Bikes, Blues & BBQ postpones 2021 rally

Photo: Clayton Taylor

Bikes, Blues & BBQ officials have announced that the 2021 motorcycle rally will be postponed.

Rally director Tommy Sizemore announced the move in a press release issued to the media on Thursday night, and later posted on the rally’s Facebook page.

The announcement came after University of Arkansas officials sent a notice to rally officials stating that it’s in “the best interest of the community” that a licensing agreement to use university property to stage elements of this year’s rally be revoked.

The event’s main stage was set to be constructed at Baum-Walker Stadium on the university’s campus in south Fayetteville for this year’s rally Sept. 22-25.

“At this time Bikes, Blues and BBQ organizers do not feel they can offer a quality event with such massive changes on such short notice,” Sizemore said. “We will be postponing the event at this time.”

The University of Arkansas, Bikes, Blues & BBQ, and city officials all received a letter from Washington Regional Medical Center Chief Medical Officer David Ratcliff earlier this week urging officials to postpone the event because of concerns over hospital capacity, and the considerable amount of trauma support typically needed to support the annual motorcycle rally.
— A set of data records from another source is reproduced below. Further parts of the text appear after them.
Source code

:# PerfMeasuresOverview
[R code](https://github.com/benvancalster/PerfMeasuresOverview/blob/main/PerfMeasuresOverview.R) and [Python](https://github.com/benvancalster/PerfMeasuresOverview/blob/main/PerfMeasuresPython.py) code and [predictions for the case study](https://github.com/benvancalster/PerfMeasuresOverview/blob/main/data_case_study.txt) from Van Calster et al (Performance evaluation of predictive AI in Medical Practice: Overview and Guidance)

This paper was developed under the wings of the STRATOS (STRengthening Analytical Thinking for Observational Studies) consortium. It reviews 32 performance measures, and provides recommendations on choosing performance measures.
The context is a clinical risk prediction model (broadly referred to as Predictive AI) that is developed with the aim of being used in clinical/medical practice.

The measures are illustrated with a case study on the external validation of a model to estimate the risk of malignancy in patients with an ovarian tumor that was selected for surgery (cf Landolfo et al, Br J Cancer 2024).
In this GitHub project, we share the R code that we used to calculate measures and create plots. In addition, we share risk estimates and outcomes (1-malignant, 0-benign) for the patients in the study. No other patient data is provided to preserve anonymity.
“Historically, our hospital has ramped up our emergency department and trauma staff to cover BB&B related cases,” Ratcliff wrote in the letter. “We simply don’t have the luxury of doing that this year. All our available staff are already working way beyond normal capacities to deal with the pandemic surge.”

Ratliff first sent the letter to Fayetteville Mayor Lioneld Jordan and Public Health Officer Marti Sharkey on Wednesday, but city officials said they did not have any authority over the rally this year since the event was not occurring on public property.

The event usually locates its main stage in the West Avenue parking lot across from the Walton Arts Center, but that area is set for construction of the new cultural arts corridor project.

Hospital officials later sent the same letter to the university, the City of Rogers, and Bikes, Blues & BBQ officials.

The city’s Board of Health discussed the letter on Wednesday, and also sent a letter to UA and rally officials on Thursday urging the postponement or cancellation of the event.

Washington Regional COO Birch Wright told health board members that the hospital’s main concerns, again, were over the increased capacity for trauma support that would be needed as a result of the motorcycle rally.

“The concern is not so much COVID, although that is an extreme concern especially two weeks after 200-300,000 people leave,” he said. “The bigger concern is trauma, and health care resources that these folks need when they come into town.

“I met with our ER team and our physicians earlier this week, and just for some background, we deploy an extra group of folks every time we have this annual event. We pull the numbers, we see how many traumas come in, we see how many intoxicated come in, those that get into fist fights, and those that get into accidents on the interstate. And I think most of you are aware of the criticality of where we are right now in our workload.”

When asked how the the rally is different than other large gatherings like university football games and other events, Wright said Bikes, Blues & BBQ is different because of its sheer size, and because of the nature of the event that includes a need for more trauma support from the hospital.

“We don’t see nearly the amount of emergency room visits and the types of traumas (from other events),” he said. “Obviously if you have 70,000 folks at a football game when it’s 110 degrees, you are going to have some heat exhaustion and heat stroke, but directly, it’s much more resource intensive and labor intensive for Bikes, Blues & BBQ and that subset of folks than you would see for, say, a Razorback football game.”

There are currently 115 patients in ICU beds in NWA, he said, and the hospital has averaged around 123 patients in ICU beds over the last week.

“I totally understand the economic impact, I totally support Bikes, Blues & BBQ, I enjoy it myself, but I have to be a good community steward, and when folks come to town, in-town folks or folks from out of town, we’ve got to be there for them and take care of their healthcare, and if the numbers stay the way the are, we aren’t going to be able to do that.”

Wright said in the last week, he has seen patients transferred as far away as Chicago and North Carolina.

“Every hospital system in NWA has had to divert or delay (care) in some form or fashion today,” he said. “What that means is, if you come to the hospital we are going to take care of you, but you may have to wait, and there may not be a bed after we take care of you.

“That’s just where we are, and the surrounding region doesn’t have the capacity either.”